Destarte, a interação pode ser entendida como uma espécie de rito iniciático, na circunstância, trata-se de introduzir o novato no admirável mundo novo da tecnologia. Mas, curiosamente (ou talvez não…), o iniciado não parece interessado em colaborar nos rituais de aprendizagem, não porque as regras do jogo se situem fora do alcance das suas capacidades cognitivas, nada disso, mas porque simplesmente as soluções propostas pela operadora se localizam fora do seu programa comunicativo, quer dizer, esbarram com o objeto do seu desejo (falar com o patrão): indício, pois, de que as coisas não poderão correr bem [17], tanto mais que os projetos discursivos dos dois interlocutores se revelam, cada vez mais, antagónicos [18]

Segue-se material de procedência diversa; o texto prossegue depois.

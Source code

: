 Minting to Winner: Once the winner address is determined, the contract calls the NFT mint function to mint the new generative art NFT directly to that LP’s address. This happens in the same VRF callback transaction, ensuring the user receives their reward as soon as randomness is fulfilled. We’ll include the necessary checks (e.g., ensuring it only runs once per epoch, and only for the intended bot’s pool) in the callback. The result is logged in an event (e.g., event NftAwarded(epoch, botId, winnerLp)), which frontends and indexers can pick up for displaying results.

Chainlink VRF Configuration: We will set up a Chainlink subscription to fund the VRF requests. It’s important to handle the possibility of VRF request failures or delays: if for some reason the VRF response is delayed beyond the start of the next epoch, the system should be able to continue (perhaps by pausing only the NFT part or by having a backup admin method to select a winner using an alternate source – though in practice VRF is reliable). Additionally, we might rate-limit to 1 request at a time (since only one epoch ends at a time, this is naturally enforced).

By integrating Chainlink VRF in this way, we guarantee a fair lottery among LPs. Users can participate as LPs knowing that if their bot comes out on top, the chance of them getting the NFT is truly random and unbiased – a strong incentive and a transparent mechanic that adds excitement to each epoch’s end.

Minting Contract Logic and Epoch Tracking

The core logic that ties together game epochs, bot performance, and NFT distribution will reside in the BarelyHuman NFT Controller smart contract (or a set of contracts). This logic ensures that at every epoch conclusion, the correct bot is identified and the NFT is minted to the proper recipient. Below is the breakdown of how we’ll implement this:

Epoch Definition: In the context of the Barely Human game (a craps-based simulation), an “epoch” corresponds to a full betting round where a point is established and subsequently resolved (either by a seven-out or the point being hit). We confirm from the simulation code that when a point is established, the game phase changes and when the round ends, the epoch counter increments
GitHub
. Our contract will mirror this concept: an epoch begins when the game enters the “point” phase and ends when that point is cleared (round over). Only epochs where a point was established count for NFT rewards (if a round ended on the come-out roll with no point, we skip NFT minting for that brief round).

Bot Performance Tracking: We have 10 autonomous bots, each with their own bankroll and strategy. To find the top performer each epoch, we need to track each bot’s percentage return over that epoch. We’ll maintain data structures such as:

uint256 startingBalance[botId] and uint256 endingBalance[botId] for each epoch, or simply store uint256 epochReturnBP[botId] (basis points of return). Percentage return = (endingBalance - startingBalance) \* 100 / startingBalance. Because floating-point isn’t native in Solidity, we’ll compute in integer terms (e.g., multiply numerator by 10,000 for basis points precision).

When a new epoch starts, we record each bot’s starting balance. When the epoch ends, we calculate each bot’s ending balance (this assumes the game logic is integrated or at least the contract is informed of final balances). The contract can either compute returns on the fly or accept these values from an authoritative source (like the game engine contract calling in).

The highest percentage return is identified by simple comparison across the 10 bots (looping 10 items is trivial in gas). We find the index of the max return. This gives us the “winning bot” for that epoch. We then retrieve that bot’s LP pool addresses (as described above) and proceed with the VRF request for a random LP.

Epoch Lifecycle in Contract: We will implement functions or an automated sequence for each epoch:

Uma breve referência, ainda, para uma FTA particularmente ameaçadora para a face negativa (o território) de L2: a proposta indecente de a operadora aceitar delegar a resolução do assunto num seu colega do Call Center. A resposta, /Desculpe?/ de L2 (que não é uma) questiona, num ato ilocutório complexo, o propósito de AN no eixo, essencial, dos valores. Na realidade, a assistente interroga a situação no seu todo, fixando, assim, os limites axiológicos do admissível. Com efeito, o morfema interrogativo /imperativo /Desculpe?/ é, aqui, sinónimo de /não ouvi bem; seria capaz de explicitar o seu próprio ethos?/, /não quero acreditar no que estou a ouvir; importar-se-ia de reformular, à luz da imagem que tenho de si !/[19], pelo que a pergunta é menos um pedido de confirmação de informação do que a sua reformulação: AN é instigado a explicar-se e, eventualmente, a retirar a potencial ameaça, pois que, o que está, implicitamente, em causa, é a sua competência e dignidade profissionais. Ora, face à repetição algo patética do dito, o ataque da operadora toca o alvo em (88): /Mas o que é que o Senhor pretende?/. AN não sabe (89). Como também não sabia em (21) /Sei lá/ [20]. Estranho? Nem por isso… 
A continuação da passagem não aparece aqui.